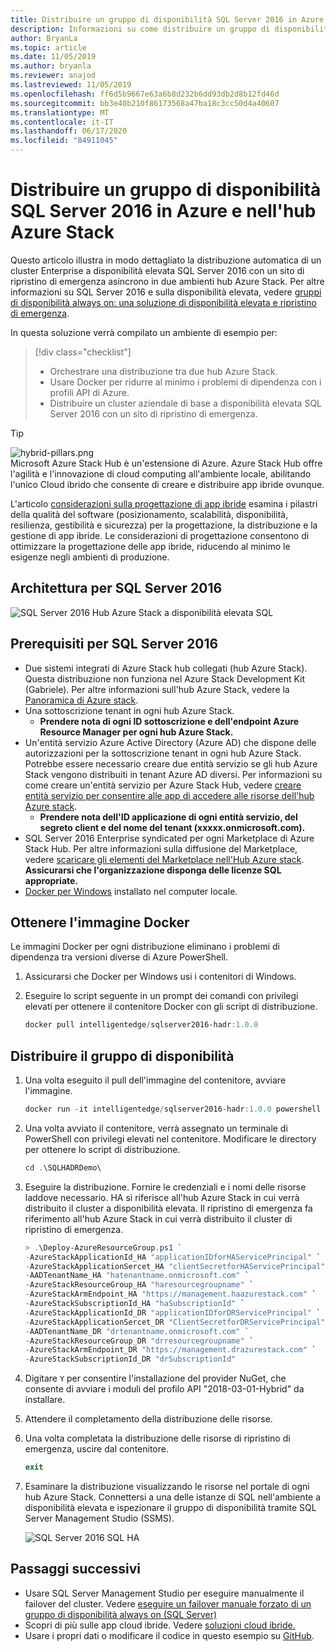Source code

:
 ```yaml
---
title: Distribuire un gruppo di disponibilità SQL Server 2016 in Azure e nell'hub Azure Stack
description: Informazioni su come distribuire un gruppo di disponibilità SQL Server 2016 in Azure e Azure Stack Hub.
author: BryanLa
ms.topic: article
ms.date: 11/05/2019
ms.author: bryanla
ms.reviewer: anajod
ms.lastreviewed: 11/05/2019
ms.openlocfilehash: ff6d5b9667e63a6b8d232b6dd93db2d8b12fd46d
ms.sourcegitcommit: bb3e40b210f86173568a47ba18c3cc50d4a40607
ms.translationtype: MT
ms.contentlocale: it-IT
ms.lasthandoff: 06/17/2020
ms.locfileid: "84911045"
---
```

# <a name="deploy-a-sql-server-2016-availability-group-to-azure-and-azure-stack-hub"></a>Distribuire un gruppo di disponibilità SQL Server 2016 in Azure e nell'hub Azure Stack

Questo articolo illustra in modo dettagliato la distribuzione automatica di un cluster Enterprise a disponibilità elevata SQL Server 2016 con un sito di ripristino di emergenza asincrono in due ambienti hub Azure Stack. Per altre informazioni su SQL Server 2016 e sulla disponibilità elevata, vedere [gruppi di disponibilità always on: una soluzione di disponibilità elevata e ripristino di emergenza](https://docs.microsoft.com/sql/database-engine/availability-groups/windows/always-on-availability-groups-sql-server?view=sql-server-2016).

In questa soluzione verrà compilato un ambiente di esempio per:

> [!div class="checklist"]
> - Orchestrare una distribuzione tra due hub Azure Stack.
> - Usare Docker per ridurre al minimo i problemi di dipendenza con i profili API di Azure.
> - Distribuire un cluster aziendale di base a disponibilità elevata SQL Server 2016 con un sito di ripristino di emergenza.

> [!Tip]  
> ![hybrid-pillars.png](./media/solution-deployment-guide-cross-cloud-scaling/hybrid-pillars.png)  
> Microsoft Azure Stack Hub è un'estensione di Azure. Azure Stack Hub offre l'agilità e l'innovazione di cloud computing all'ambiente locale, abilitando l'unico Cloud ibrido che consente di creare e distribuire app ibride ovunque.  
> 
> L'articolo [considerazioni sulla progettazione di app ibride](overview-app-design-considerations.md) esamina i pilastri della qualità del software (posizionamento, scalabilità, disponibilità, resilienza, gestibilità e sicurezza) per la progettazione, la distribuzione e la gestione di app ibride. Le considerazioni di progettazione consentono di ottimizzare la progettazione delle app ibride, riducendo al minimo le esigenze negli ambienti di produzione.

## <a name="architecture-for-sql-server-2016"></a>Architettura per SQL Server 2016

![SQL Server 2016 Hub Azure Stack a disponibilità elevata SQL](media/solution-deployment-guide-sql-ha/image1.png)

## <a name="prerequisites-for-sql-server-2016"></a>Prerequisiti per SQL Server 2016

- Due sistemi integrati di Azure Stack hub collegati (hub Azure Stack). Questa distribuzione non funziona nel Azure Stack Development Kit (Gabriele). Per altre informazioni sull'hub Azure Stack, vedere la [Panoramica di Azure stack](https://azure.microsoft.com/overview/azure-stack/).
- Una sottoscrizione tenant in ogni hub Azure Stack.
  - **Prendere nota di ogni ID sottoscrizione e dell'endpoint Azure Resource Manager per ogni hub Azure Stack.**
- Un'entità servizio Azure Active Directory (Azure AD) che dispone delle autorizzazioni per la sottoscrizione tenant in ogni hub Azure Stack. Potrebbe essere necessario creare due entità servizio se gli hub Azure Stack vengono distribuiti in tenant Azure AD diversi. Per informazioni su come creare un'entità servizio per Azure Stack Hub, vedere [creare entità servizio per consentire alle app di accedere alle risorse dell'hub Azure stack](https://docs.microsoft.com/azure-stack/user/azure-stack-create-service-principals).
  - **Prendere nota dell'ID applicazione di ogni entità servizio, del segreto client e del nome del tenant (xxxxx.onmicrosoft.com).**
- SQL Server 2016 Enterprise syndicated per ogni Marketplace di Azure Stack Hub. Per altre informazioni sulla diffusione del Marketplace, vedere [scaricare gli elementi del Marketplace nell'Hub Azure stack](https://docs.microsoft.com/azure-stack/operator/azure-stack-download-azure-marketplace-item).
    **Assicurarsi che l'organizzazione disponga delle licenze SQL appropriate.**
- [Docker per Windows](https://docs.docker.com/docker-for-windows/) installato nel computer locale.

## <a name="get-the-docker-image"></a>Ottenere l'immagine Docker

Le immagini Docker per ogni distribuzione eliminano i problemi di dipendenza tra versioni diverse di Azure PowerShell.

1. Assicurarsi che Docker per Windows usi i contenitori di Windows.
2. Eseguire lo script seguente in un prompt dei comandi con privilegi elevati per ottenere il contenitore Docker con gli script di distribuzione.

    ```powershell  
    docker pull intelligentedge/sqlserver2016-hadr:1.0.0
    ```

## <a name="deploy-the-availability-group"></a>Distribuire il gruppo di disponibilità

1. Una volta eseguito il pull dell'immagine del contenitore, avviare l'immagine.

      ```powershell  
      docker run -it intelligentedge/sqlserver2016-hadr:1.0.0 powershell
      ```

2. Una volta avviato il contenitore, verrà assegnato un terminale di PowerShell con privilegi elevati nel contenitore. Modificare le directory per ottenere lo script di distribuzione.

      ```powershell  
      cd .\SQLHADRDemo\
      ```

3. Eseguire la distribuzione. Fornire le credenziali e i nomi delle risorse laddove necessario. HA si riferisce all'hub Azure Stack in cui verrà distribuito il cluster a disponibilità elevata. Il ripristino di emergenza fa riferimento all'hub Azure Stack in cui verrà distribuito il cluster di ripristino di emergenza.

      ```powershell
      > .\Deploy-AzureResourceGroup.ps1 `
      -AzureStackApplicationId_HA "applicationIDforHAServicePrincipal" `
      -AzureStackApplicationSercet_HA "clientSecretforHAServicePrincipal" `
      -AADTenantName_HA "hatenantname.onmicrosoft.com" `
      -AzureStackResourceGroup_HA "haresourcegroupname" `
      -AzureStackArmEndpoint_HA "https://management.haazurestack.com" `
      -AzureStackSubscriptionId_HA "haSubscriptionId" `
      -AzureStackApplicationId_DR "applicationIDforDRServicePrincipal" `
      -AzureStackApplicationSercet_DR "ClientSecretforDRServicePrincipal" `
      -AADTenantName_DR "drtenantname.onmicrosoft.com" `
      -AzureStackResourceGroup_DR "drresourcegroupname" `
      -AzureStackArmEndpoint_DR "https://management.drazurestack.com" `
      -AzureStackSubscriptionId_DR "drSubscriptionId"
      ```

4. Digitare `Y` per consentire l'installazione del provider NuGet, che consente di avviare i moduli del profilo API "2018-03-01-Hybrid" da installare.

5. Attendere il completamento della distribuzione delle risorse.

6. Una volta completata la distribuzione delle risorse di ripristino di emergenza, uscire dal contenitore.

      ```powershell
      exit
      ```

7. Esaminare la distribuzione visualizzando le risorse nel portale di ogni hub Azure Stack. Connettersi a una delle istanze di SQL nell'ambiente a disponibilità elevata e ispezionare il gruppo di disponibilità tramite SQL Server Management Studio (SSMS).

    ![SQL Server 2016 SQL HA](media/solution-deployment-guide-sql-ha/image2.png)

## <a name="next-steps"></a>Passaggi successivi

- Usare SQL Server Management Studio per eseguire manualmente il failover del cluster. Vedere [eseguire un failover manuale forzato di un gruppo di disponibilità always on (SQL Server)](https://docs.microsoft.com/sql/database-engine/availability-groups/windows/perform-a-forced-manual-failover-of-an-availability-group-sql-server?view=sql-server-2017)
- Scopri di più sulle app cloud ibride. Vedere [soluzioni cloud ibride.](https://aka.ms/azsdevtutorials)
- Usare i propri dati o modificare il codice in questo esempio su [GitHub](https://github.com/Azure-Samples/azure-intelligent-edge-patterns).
============
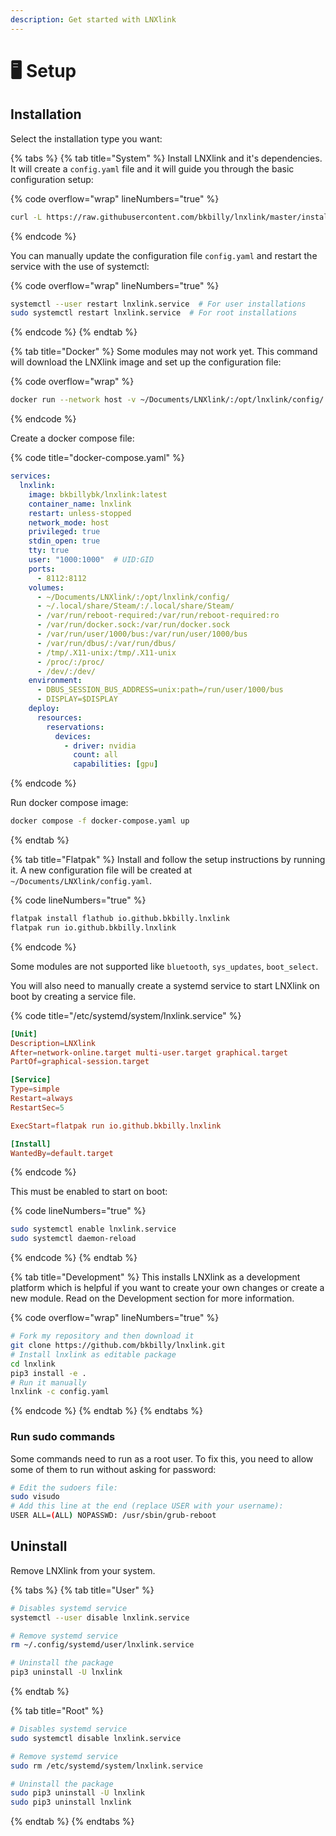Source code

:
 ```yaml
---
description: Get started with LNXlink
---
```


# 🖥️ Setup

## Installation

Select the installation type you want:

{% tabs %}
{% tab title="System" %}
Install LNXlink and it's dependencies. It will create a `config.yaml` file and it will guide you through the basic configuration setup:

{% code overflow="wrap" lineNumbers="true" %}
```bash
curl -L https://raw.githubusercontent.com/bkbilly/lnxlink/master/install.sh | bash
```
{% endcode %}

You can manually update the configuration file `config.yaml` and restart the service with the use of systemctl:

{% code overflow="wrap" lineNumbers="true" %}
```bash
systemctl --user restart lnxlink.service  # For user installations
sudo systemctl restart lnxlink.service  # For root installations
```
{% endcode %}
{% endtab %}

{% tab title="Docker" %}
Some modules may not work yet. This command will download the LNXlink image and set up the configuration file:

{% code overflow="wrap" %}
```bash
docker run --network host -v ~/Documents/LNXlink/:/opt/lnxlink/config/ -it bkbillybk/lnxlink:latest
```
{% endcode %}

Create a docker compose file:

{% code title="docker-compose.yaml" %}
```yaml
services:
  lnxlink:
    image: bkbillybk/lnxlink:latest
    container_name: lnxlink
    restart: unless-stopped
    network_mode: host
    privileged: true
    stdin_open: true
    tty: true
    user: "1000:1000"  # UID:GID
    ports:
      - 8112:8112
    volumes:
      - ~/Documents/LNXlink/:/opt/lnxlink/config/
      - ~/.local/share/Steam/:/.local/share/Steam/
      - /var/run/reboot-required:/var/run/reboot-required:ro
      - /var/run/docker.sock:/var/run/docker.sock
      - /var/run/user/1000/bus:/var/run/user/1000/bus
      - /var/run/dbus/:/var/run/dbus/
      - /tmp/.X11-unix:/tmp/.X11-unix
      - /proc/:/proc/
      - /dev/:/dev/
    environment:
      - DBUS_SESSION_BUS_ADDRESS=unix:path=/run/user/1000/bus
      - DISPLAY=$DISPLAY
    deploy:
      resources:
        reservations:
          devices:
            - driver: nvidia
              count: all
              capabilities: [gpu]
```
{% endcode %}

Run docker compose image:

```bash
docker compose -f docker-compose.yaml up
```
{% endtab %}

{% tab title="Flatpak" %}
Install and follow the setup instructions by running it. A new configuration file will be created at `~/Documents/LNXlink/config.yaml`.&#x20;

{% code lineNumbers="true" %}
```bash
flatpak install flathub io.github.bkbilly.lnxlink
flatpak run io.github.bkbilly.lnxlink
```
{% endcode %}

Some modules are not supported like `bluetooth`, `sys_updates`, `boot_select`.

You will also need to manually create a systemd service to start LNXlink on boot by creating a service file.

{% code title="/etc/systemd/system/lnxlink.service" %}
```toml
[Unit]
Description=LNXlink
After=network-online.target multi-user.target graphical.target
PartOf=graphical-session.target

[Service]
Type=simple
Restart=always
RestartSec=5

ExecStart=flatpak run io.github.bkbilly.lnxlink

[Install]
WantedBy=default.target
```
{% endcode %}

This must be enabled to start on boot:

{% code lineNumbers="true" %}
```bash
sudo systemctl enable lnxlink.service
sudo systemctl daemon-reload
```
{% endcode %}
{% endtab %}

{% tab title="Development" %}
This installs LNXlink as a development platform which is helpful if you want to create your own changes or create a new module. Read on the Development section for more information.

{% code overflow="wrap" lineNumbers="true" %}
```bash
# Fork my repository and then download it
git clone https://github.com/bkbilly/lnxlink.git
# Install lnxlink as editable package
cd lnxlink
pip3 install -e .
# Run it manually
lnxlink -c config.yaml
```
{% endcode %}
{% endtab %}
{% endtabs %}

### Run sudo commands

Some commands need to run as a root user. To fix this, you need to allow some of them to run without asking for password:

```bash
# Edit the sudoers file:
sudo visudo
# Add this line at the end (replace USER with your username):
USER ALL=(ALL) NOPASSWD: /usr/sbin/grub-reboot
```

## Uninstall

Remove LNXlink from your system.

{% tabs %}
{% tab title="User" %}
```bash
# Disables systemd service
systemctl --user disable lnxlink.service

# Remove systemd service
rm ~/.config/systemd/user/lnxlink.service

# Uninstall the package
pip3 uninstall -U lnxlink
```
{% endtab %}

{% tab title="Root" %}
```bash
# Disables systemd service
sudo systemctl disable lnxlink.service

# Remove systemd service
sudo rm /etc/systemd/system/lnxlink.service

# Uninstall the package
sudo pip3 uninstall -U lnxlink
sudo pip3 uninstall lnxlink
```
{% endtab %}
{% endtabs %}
============
Take each line above that holds the string "esempio" and copy it.

In questa soluzione verrà compilato un ambiente di esempio per:
- Usare i propri dati o modificare il codice in questo esempio su [GitHub](https://github.com/Azure-Samples/azure-intelligent-edge-patterns).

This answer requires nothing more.